By Dr. Andreas Schleicher, Deputy Director, Directorate for Education and Skills OECD, France.
Presentation Abstract More than ever, skills transform lives and drive economies, skills have become the currency of 21s' economies. The bottom line is simple: Without the right skills, people are kept on the margins of society, technological progress doesn't translate into economic growth, and countries can't compete in today's economies. But more education does not automatically translate into better economic and social outcomes. There is this toxic co-existence of unemployed graduates on our streets, while employers tell us that they cannot find the people with the skills they need.
To succeed with converting better skills into better jobs and lives we need to understand what those skills are that drive success and outcomes.

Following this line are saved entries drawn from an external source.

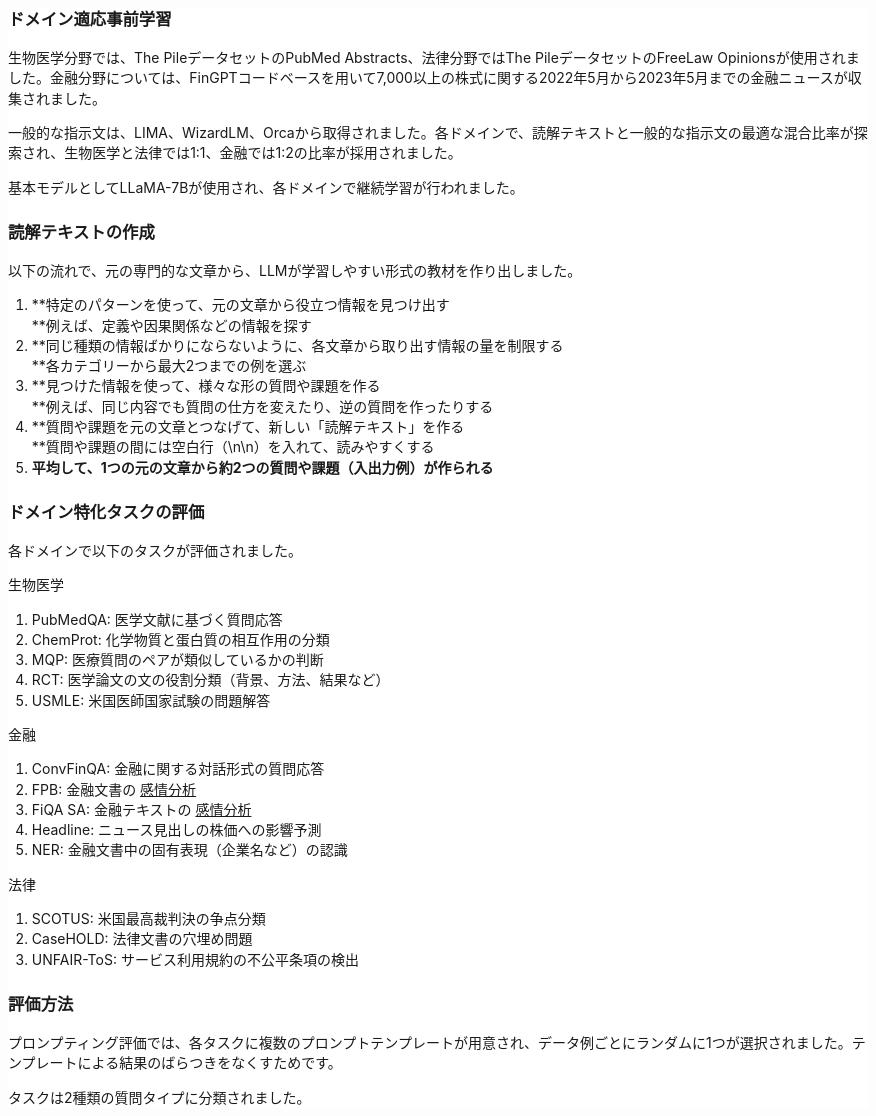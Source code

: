 ### ドメイン適応事前学習

生物医学分野では、The PileデータセットのPubMed Abstracts、法律分野ではThe PileデータセットのFreeLaw Opinionsが使用されました。金融分野については、FinGPTコードベースを用いて7,000以上の株式に関する2022年5月から2023年5月までの金融ニュースが収集されました。

一般的な指示文は、LIMA、WizardLM、Orcaから取得されました。各ドメインで、読解テキストと一般的な指示文の最適な混合比率が探索され、生物医学と法律では1:1、金融では1:2の比率が採用されました。

基本モデルとしてLLaMA-7Bが使用され、各ドメインで継続学習が行われました。

### 読解テキストの作成

以下の流れで、元の専門的な文章から、LLMが学習しやすい形式の教材を作り出しました。

1. **特定のパターンを使って、元の文章から役立つ情報を見つけ出す  
	**例えば、定義や因果関係などの情報を探す
2. **同じ種類の情報ばかりにならないように、各文章から取り出す情報の量を制限する  
	**各カテゴリーから最大2つまでの例を選ぶ
3. **見つけた情報を使って、様々な形の質問や課題を作る  
	**例えば、同じ内容でも質問の仕方を変えたり、逆の質問を作ったりする
4. **質問や課題を元の文章とつなげて、新しい「読解テキスト」を作る  
	**質問や課題の間には空白行（\\n\\n）を入れて、読みやすくする
5. **平均して、1つの元の文章から約2つの質問や課題（入出力例）が作られる**

### ドメイン特化タスクの評価

各ドメインで以下のタスクが評価されました。

生物医学

1. PubMedQA: 医学文献に基づく質問応答
2. ChemProt: 化学物質と蛋白質の相互作用の分類
3. MQP: 医療質問のペアが類似しているかの判断
4. RCT: 医学論文の文の役割分類（背景、方法、結果など）
5. USMLE: 米国医師国家試験の問題解答

金融

1. ConvFinQA: 金融に関する対話形式の質問応答
2. FPB: 金融文書の [感情分析](https://ai-data-base.com/archives/26497 "感情分析")
3. FiQA SA: 金融テキストの [感情分析](https://ai-data-base.com/archives/26497 "感情分析")
4. Headline: ニュース見出しの株価への影響予測
5. NER: 金融文書中の固有表現（企業名など）の認識

法律

1. SCOTUS: 米国最高裁判決の争点分類
2. CaseHOLD: 法律文書の穴埋め問題
3. UNFAIR-ToS: サービス利用規約の不公平条項の検出

### 評価方法

プロンプティング評価では、各タスクに複数のプロンプトテンプレートが用意され、データ例ごとにランダムに1つが選択されました。テンプレートによる結果のばらつきをなくすためです。

タスクは2種類の質問タイプに分類されました。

We then need to ensure that the right skill mix is being delivered in effective, equitable and efficient ways. Our economies need to make good use of those skills. And we need to figure out much more creatively who should pay for what, when and how when it comes to the development of skills.

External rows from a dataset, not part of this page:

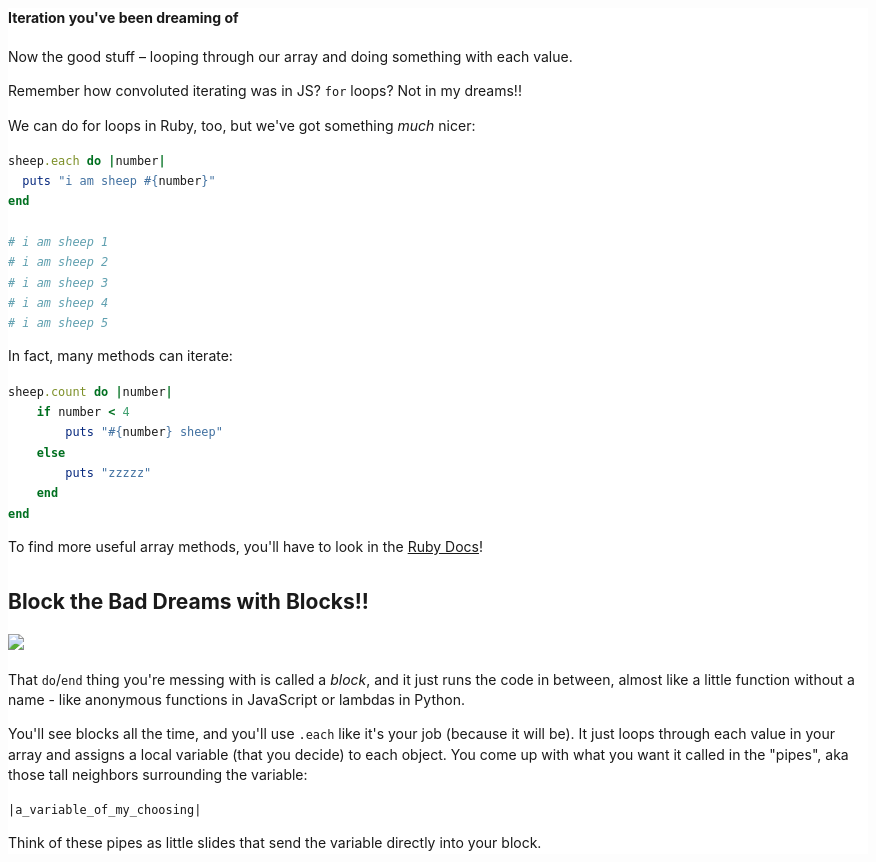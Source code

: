 #### Iteration you've been dreaming of

Now the good stuff – looping through our array and doing something with each 
value.

Remember how convoluted iterating was in JS? `for` loops? Not in my dreams!!

We can do for loops in Ruby, too, but we've got something _much_ nicer:

```ruby
sheep.each do |number|
  puts "i am sheep #{number}"
end

# i am sheep 1
# i am sheep 2
# i am sheep 3
# i am sheep 4
# i am sheep 5

```

In fact, many methods can iterate:

```ruby
sheep.count do |number|
	if number < 4
		puts "#{number} sheep"
	else 
		puts "zzzzz"
	end
end
```

To find more useful array methods, you'll have to look in the [Ruby Docs](http://ruby-doc.org/core-2.2.0/Array.html)!

## Block the Bad Dreams with Blocks!!

<img src="http://4.bp.blogspot.com/-16oiAO4qwj8/VIK4PXSxCOI/AAAAAAAAAr4/w9pwDqH-g2c/s1600/aaaaSandman.jpg" height=300px>

That `do`/`end` thing you're messing with is called a _block_, and it just 
runs the code in between, almost like a little function without a name - like 
anonymous functions in JavaScript or lambdas in Python.

You'll see blocks all the time, and you'll use `.each` like it's your job 
(because it will be). It just loops through each value in your array and 
assigns a local variable (that you decide) to each object. You come up 
with what you want it called in the "pipes", aka those tall neighbors 
surrounding the variable: 

`|a_variable_of_my_choosing|`

Think of these pipes as little slides that send the variable directly into 
your block.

What does this imply for school systems? In the past when economies only needed a small slice of well-educated workers it was sufficient, and perhaps efficient, for governments to invest a large sum into small elite to lead the country. But the social and economic cost of low educational performance has risen very substantially and the best performing education systems now get all young people to leave school with strong foundation skills.

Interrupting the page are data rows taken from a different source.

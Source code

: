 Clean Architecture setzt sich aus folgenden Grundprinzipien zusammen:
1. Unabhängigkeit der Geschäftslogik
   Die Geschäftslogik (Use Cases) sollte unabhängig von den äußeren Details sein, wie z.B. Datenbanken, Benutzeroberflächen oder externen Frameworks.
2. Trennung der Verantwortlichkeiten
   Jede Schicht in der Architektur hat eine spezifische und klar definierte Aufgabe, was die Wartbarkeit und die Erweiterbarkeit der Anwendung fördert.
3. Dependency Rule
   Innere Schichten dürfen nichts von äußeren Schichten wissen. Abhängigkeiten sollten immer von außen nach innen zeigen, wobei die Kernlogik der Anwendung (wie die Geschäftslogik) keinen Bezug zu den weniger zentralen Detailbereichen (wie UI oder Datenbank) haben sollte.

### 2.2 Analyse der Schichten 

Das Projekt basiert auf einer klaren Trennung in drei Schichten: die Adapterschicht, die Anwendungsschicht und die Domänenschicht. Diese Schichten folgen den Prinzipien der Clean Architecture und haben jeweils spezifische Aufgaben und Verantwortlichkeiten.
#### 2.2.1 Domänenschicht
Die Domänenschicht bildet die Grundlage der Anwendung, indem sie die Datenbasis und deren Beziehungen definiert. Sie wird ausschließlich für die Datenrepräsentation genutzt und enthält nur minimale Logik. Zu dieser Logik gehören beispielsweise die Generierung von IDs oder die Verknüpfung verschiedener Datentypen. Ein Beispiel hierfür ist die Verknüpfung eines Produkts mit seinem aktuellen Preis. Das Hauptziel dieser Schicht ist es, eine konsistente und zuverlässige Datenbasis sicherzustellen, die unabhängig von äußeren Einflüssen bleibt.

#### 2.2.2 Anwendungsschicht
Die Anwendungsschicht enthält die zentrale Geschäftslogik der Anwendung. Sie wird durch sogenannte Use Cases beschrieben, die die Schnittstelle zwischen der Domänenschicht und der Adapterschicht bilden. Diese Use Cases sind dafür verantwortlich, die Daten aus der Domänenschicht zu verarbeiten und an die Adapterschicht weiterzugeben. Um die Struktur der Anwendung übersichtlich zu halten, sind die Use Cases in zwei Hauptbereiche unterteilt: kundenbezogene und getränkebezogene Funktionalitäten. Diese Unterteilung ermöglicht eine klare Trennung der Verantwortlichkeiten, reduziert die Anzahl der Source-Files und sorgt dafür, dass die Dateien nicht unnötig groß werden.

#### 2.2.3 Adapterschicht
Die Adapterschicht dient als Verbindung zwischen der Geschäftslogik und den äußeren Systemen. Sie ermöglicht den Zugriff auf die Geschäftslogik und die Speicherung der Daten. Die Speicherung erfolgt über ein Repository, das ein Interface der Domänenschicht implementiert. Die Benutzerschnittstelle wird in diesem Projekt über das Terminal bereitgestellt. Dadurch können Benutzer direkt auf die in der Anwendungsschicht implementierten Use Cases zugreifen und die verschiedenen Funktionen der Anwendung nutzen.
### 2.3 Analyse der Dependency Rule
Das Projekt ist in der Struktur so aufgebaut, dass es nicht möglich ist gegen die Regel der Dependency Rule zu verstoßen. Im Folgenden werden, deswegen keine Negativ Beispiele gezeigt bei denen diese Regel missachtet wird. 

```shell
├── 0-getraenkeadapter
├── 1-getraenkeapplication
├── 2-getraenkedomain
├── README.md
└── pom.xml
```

When one could still assume that what one learns in school will last for a lifetime, routine cognitive skills were at the centre of education. Today, where routine cognitive skills are being digitised or outsourced, and where jobs are
changing rapidly, education systems need to enable people to become lifelong learners, to manage complex ways of thinking and complex ways of working that computers can't take over easily. And they need to put the premium on lifelong skills-oriented learning instead of qualifications-focused education upfront. Compared to purely government-designed curricula taught exclusively in schools, learning in the workplace allows young people to develop "hard" skills on modern equipment, and "soft" skills, such as teamwork, communication and negotiation, through real-world experience.
All this requires a very different caliber of teachers. When teaching was about explaining prefabricated content, you could tolerate low teacher quality. And when teacher quality was low, governments told their teachers exactly what to do and exactly how they want it done, using prescriptive methods of administrative control and accountability. The most advanced education systems have made teaching a profession of high-level knowledge workers.
But people who see themselves as candidates for the professions are not attracted by schools organized like an assembly line, with teachers working as interchangeable widgets. Education systems therefore need to rethink their work organisation, to establish the status, professional autonomy, and the high-quality education that go with professional work, with effective systems of teacher evaluation and with differentiated career paths for teachers.